Computer Vision

MediaPipe Python Tutorial [How to Install + Real-Time Hand Tracking Example]

December 30, 20217 min readUpdated October 31, 2025

Omdena Pakistan Chapter

In this tutorial, we will guide you on how to install MediaPipe Python step by step with an example Real-Time Hand Tracking Project.

MediaPipe Python is a powerful tool for developers looking to incorporate computer vision and machine learning into projects. It provides a high-level API for building real-time ML solutions for mobile, edge, cloud, and web.

In this tutorial, we’ll cover the following topics:

Understanding the MediaPipe API
Installing MediaPipe Python
Building a real-time hand-tracking application

Let’s start! 🙂

What is MediaPipe Python?

MediaPipe is Google’s open-source framework, used for media processing. It is cross-platform or we can say it is platform friendly. It is run on Android, iOS, web, and YouTube servers that’s what Cross-platform means, to run everywhere.

What do you think is common in all these pictures?

Think for a while and guess what is common in all images below!

Your guess is absolutely correct, module MediaPipe is common in all these images.

What are the uses of MediaPipe?

Uses of MediaPipe

Every Youtube video we watch is processed with machine learning models using MediaPipe. Google has not hired thousands of employees to watch every video people upload, because thousands of people are not enough to look after and check each published video, the amount of data Google gets daily is not easy for humans to check. Machine Learning models are developed to make our life easier, so for tasks that are hard for us to complete, machine learning and deep learning models help us to do them in less amount of time, on the other hand, we can save money by not hiring employees.

Yes, Google has machine learning/deep learning models to see if the videos match their policies and if the content is not having copyright issues.

Basically, MediaPipe is a framework for Computer Vision and Deep Learning that builds perception pipelines. For now, you just need to know, perception pipelines are some sort of audio, video, or time-series data that catch the process in the pipelining zone.

Why does Google use MediaPipe?

Google has been using MediaPipe for so long and mainly Google uses it for two tasks.

1. Dataset preparation for Machine learning training

Pose Estimation

Pose estimation means finding a person’s or an object’s key points. A person’s key points are elbow, knee, wrist, etc so MediaPipe can be used for training the ML model to learn the key points and further use the knowledge for specific tasks, this actually can be useful for action recognition.

2. ML inference pipelines

Live Data

ML inference is the process of running live data points.

Example: We all have used Snap_chat and Instagram filters and may have recorded videos, this is what ML inference means.

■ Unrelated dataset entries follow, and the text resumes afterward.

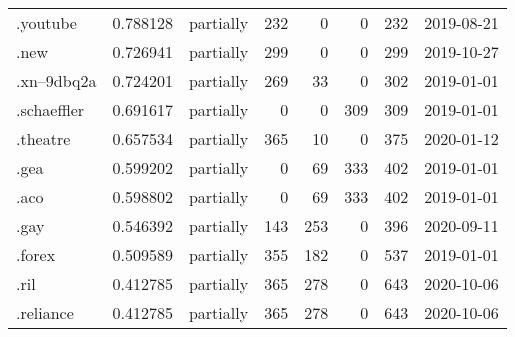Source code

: \begin{tabular}{lrlrrrrl}
.youtube                  &          0.788128 &       partially &                         232 &                           0 &                           0 &                 232 &           2019-08-21 \\
.new                      &          0.726941 &       partially &                         299 &                           0 &                           0 &                 299 &           2019-10-27 \\
.xn--9dbq2a               &          0.724201 &       partially &                         269 &                          33 &                           0 &                 302 &           2019-01-01 \\
.schaeffler               &          0.691617 &       partially &                           0 &                           0 &                         309 &                 309 &           2019-01-01 \\
.theatre                  &          0.657534 &       partially &                         365 &                          10 &                           0 &                 375 &           2020-01-12 \\
.gea                      &          0.599202 &       partially &                           0 &                          69 &                         333 &                 402 &           2019-01-01 \\
.aco                      &          0.598802 &       partially &                           0 &                          69 &                         333 &                 402 &           2019-01-01 \\
.gay                      &          0.546392 &       partially &                         143 &                         253 &                           0 &                 396 &           2020-09-11 \\
.forex                    &          0.509589 &       partially &                         355 &                         182 &                           0 &                 537 &           2019-01-01 \\
.ril                      &          0.412785 &       partially &                         365 &                         278 &                           0 &                 643 &           2020-10-06 \\
.reliance                 &          0.412785 &       partially &                         365 &                         278 &                           0 &                 643 &           2020-10-06 \\

\end{tabular}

What is possible with MediaPipe?

There are a number of AI problems that can be done by MediaPipe. Here some are mentioned:

Object Tracking
Box Tracking
Face Mesh
Hair Segmentation
Live Hand Tracking and many more.

MediaPipe Hands: Real-Time Hand Tracking Project

Here I have developed the Live Hand Tracking project using MediaPipe.

Hand Tracking uses two modules on the backend

1. Palm detection

Works on complete image and crops the image of hands to just work on the palm.

2. Hand Landmarks

From the cropped image, the landmark module finds 21 different landmarks on the hand.

How to Install MediaPipe in Python?

For this specific task, we require three modules, cv2, MediaPipe, and time.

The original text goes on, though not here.